With this in mind, in a twist on its annual Bright Young Things initiative, Selfridges has decided to celebrate Bright Old Things, through a series of window displays created by fourteen artists, designers, musicians and entrepreneurs aged from their late-40s to their mid-80s. Some are names you will probably have heard of – the incorrigible Molly Parkin, one time Fashion Editor at the Sunday Times and now a talented artist of 82, for instance. Others are relative unknowns, like retired accountant, Roger Miles, whose Resonate/Generate project was featured in a previous Visuology post.
This isn’t the first time Roger has worked for Selfridges. Over Christmas 1975, he spent four weeks as a shop assistant in the bedspread department. He had just started his accounting degree, “Bohemian Rhapsody was at No.1 and the UK was almost bankrupt.” When he wasn’t checking underneath beds for IRA bombs, he was trying hard to convince customers to switch from bedspreads to the “new-fangled” duvet from Scandinavia. He says he was “lost in music, cars, girls, and to some extent, accountancy studies,” the latter leading to a 32 year career with Deloitte.
Then, at the age of 40, “in the days before life coaches,” Roger met life coach Bill Sykes, who suggested he start painting. Roger embarked upon his foundation degree at the age of 52 and now, at the age of 57, with a first class BA from Chelsea College of Art under his belt, he is returning to Selfridges “more experienced, though none the wiser about tog values.” Roger says he was treated with reverence by his younger colleagues at Chelsea – almost as if he were a quasi-tutor. In fact the Japanese students, with their culture of respect for elders, referred to him as ‘professor.’

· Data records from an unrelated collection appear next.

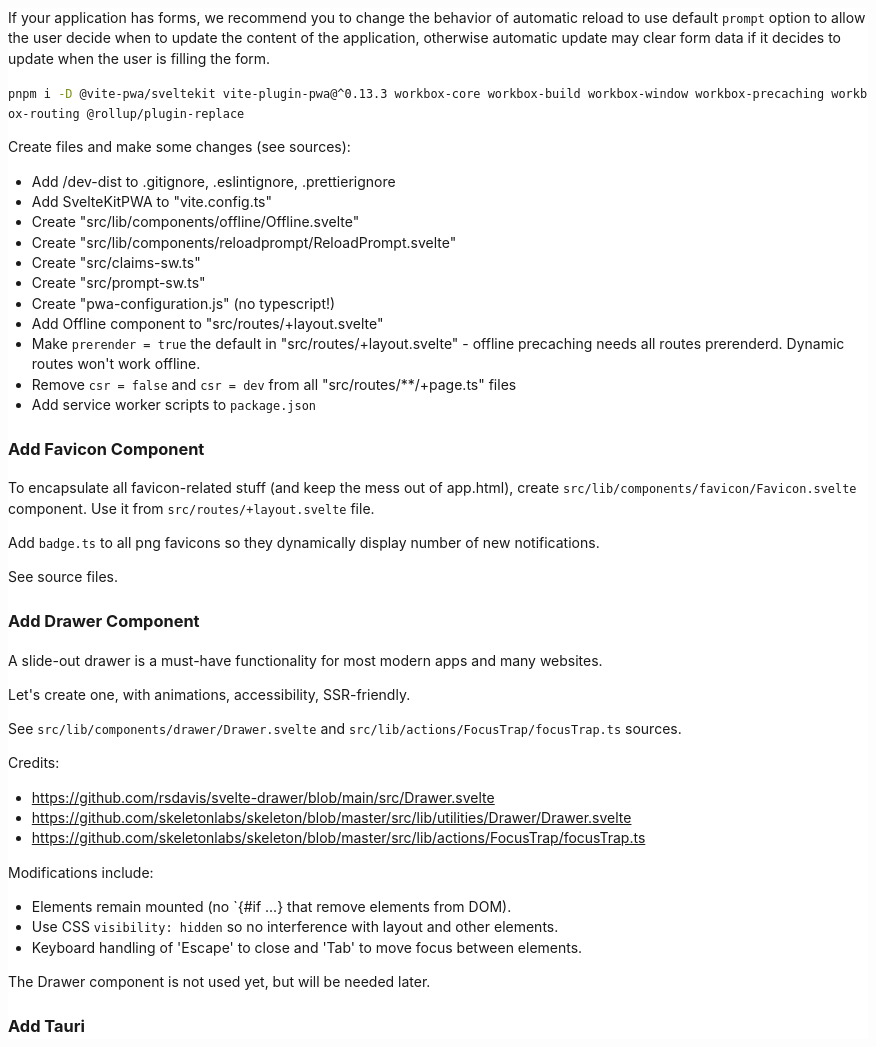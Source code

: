 If your application has forms, we recommend you to change the behavior of automatic reload to use default `prompt` option to allow the user decide when to update the content of the application, otherwise automatic update may clear form data if it decides to update when the user is filling the form.

```bash
pnpm i -D @vite-pwa/sveltekit vite-plugin-pwa@^0.13.3 workbox-core workbox-build workbox-window workbox-precaching workbox-routing @rollup/plugin-replace
```

Create files and make some changes (see sources):

- Add /dev-dist to .gitignore, .eslintignore, .prettierignore
- Add SvelteKitPWA to "vite.config.ts"
- Create "src/lib/components/offline/Offline.svelte"
- Create "src/lib/components/reloadprompt/ReloadPrompt.svelte"
- Create "src/claims-sw.ts"
- Create "src/prompt-sw.ts"
- Create "pwa-configuration.js" (no typescript!)
- Add Offline component to "src/routes/+layout.svelte"
- Make `prerender = true` the default in "src/routes/+layout.svelte" - offline precaching needs all routes prerenderd. Dynamic routes won't work offline.
- Remove `csr = false` and `csr = dev` from all "src/routes/\*\*/+page.ts" files
- Add service worker scripts to `package.json`

### Add Favicon Component

To encapsulate all favicon-related stuff (and keep the mess out of app.html), create `src/lib/components/favicon/Favicon.svelte` component. Use it from `src/routes/+layout.svelte` file.

Add `badge.ts` to all png favicons so they dynamically display number of new notifications.

See source files.

### Add Drawer Component

A slide-out drawer is a must-have functionality for most modern apps and many websites.

Let's create one, with animations, accessibility, SSR-friendly.

See `src/lib/components/drawer/Drawer.svelte` and `src/lib/actions/FocusTrap/focusTrap.ts` sources.

Credits:

- <https://github.com/rsdavis/svelte-drawer/blob/main/src/Drawer.svelte>
- <https://github.com/skeletonlabs/skeleton/blob/master/src/lib/utilities/Drawer/Drawer.svelte>
- <https://github.com/skeletonlabs/skeleton/blob/master/src/lib/actions/FocusTrap/focusTrap.ts>

Modifications include:

- Elements remain mounted (no `{#if ...} that remove elements from DOM).
- Use CSS `visibility: hidden` so no interference with layout and other elements.
- Keyboard handling of 'Escape' to close and 'Tab' to move focus between elements.

The Drawer component is not used yet, but will be needed later.

### Add Tauri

Roger’s window at Selfridges (a mock-up of which can be seen above) is inspired by his love of found objects and recycled consumer goods, including vinyl records, tapes, picture frames, wood from the beach, and the sort of stuff that’s usually headed for landfill. The window will include 120 cyanotype prints based on 1970s album covers, and mannequins with analogue gadgets as their heads. He describes his art practice as “collecting, memorializing, petrifying, cannibalizing and recording,” through sculpture, installations and printmaking, incorporating found objects and their histories.
His home bears the hallmarks of a hoarder of old stuff. His studio is a treasure trove of nostalgic finds, and a shepherd’s hut at the end of the garden houses more of his precious ephemera, together with a small piece of a Russian spacecraft found in Tobago Cays. Even his spectacles are made (by Vinylize) from East European vinyl records.
What does Roger think about ageing? He hoped he would be less stressed, but that doesn’t seem to be the case, though he feels he is getting closer to a solution. He’s not too impressed by people who try to retain their youthful looks by way of plastic surgery. He has “always had creases” in his face. He is disturbed by what he sees at the Frieze Art Fair, where, “there are so many plastic surgery faces… the people look unwell.” He is also dismayed that older people are increasingly being left out of key roles, in politics, for example – and the potential cost of overlooking such a vast reservoir of experience.
But Roger has no plans to enter politics. He is happy with his new career, plus non-executive roles at The Royal College of Art and The Conservatoire for Dance and Drama. After Selfridges, he looks forward to a residency at the Proportion mannequin factory in Walthamstow. Meantime, Selfridges has planned a number of happenings to celebrate the creativity of the Bright Old Things, a special programme of events for London Collections: Men, and a sale of selected products – including some of Roger’s cyanotype prints and unique recycled artworks.
The Bright Old Things’ windows can be seen at Selfridges from 8th January.